It was a busy week for the folks at Juniper Networks (JNPR). First, the company announced its quarterly earnings, beating Wall Street estimates for revenue and EPS. Next Juniper announced a new relationship with Dell (DELL) in which Dell will brand Juniper Networking Equipment as its own.

These events stand out on their own but to top it off, Juniper held a high-brow event with the New York Stock Exchange (NYSE) yesterday to highlight a flurry of announcements featuring:

* A new chip set. Juniper announced its Trio chip set claiming that it represents a quantum leap in 3-D scaling (i.e. the ability to scale network bandwidth, the number of users per device, and the number of applications per device). Juniper says that Trio can offer a 50x performance improvement.

* Operating system extensions. Building upon its JUNOS operating system, Juniper introduced Juniper Space, a development environment and application portfolio on top of JUNOS, and Juniper Pulse, an endpoint play that brings network services together under a common agent.

* A vision for the future. While details were few, Juniper talked about its Data Center to Cloud (DC2C) strategy, its “Project Stratus” initiative to virtualize data center-based L2 networks and security services, and “Project Falcon,” an initiative focused on wireless carrier services.

There is a lot to think about with these announcements but my overall reaction is simply — Wow! Juniper Networks, that geeky company that couldn’t talk to anyone without referring to multiple layers of the OSI stack has really grown up. This was a classy event held at the NYSE (coincidentally 80 years to the day of the stock market crash of 1929) with an audience full of financial folks, industry analysts, and customers.

As for the real “meat” of these announcements, the Trio chip stands alone. In one fell swoop, Juniper just leap frogged the competition on price/performance and “green” requirements while producing a multi-function chip set that will ultimately lower its manufacturing and support costs.

The jury is still out of SPACE and PULSE. Both have great potential but success in these endeavors will be a function of applications and partnerships. Juniper has some momentum in both areas but must build its own applications, dedicate internal resources to establishing a developer community, and recruit partners for this to really matter in the long term. My guess is that Juniper will accomplish these objectives easily in the service provider space, but the enterprise market will be a much bigger challenge.

Juniper’s vision stuff is extremely interesting. Yes, there are a lot of “blue sky” concepts here but large organizations like NYSE and DISA are buying in. Juniper tends to deliver — rather than change — its strategy over time.

Many journalists and analysts have written that Juniper was long on vision and short on details which is true. Juniper actually knew this going into this announcement. This makes it important for Juniper to follow up on each of these announcement over the next few months with products, sales programs, customer success stories, and roadmaps. Again, this is a lay up in the service provider space so Juniper’s real challenge is aggressively executing in the enterprise where Cisco (CSCO)  rules.
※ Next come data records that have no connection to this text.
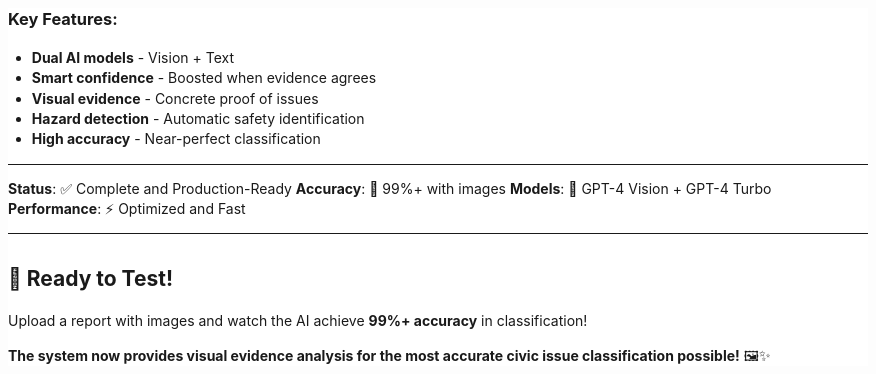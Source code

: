 ### **Key Features**:
- **Dual AI models** - Vision + Text
- **Smart confidence** - Boosted when evidence agrees
- **Visual evidence** - Concrete proof of issues
- **Hazard detection** - Automatic safety identification
- **High accuracy** - Near-perfect classification

---

**Status**: ✅ Complete and Production-Ready
**Accuracy**: 🎯 99%+ with images
**Models**: 🤖 GPT-4 Vision + GPT-4 Turbo
**Performance**: ⚡ Optimized and Fast

---

## 🚀 Ready to Test!

Upload a report with images and watch the AI achieve **99%+ accuracy** in classification!

**The system now provides visual evidence analysis for the most accurate civic issue classification possible!** 🖼️✨

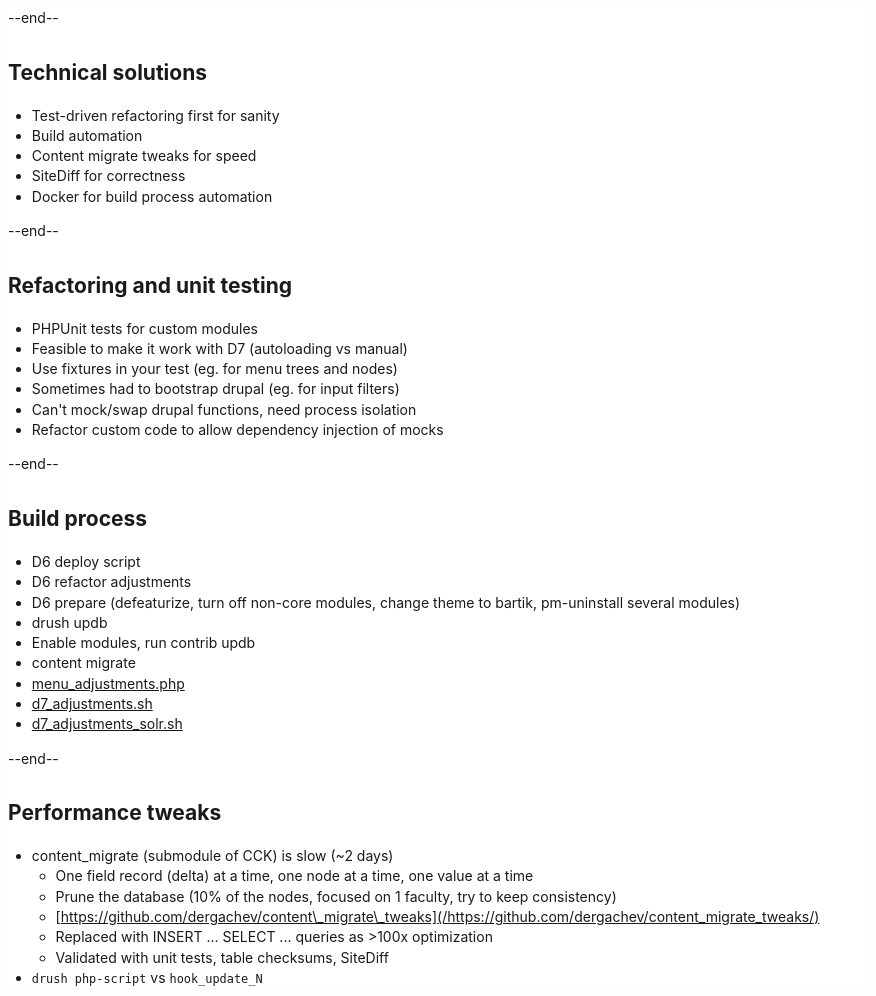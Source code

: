 --end--

## Technical solutions

* Test-driven refactoring first for sanity
* Build automation
* Content migrate tweaks for speed
* SiteDiff for correctness
* Docker for build process automation

--end--

## Refactoring and unit testing

* PHPUnit tests for custom modules
* Feasible to make it work with D7 (autoloading vs manual)
* Use fixtures in your test (eg. for menu trees and nodes)
* Sometimes had to bootstrap drupal (eg. for input filters)
* Can't mock/swap drupal functions, need process isolation
* Refactor custom code to allow dependency injection of mocks

--end--


## Build process

* D6 deploy script
* D6 refactor adjustments
* D6 prepare (defeaturize, turn off non-core modules, change theme to bartik, pm-uninstall several modules)
* drush updb
* Enable modules, run contrib updb
* content migrate
* [menu\_adjustments.php](https://github.com/evolvingweb/coursecal-d7/blob/d7/build/upgrade/menu_adjustments.php)
* [d7\_adjustments.sh](https://github.com/evolvingweb/coursecal-d7/blob/d7/build/scripts/d7_adjustments.sh)
* [d7\_adjustments\_solr.sh](https://github.com/evolvingweb/coursecal-d7/blob/d7/build/scripts/d7_adjustments_solr.sh)

--end--

## Performance tweaks

* content\_migrate (submodule of CCK) is slow (~2 days)
  * One field record (delta) at a time, one node at a time, one value at a time
  * Prune the database (10% of the nodes, focused on 1 faculty, try to keep consistency)
  * [https://github.com/dergachev/content\_migrate\_tweaks](/https://github.com/dergachev/content_migrate_tweaks/)
  * Replaced with INSERT ... SELECT ... queries as >100x optimization
  * Validated with unit tests, table checksums, SiteDiff
* `drush php-script` vs `hook_update_N`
One other note. These announcements should open doors for Juniper but it must be prepared for discussions beyond technology alone. Juniper should have detailed migration methodologies for customers and prospects that map out which pieces of the network to replace first, ROI benefits associated with these moves, and long-term migration strategies that meet customer business, IT, and network requriements moving forward. Enterprise-savvy partner IBM (IBM) can help here.

Ironically, Juniper also unveiled its new logo and welcomed the “new network” in its advertising but never mentioned it in its presentation. I find the new logo and tag line fitting. The network is radically changing which calls for new techology and innovation. Juniper is delivering here. The logo also symbolizes a new Juniper. Yes, there’s still a bit too much network-speak at times, but Kevin Johnson’s team represents a new Juniper that can not only deliver innovative technology but it can finally tell you about it even if you don’t have a PhD.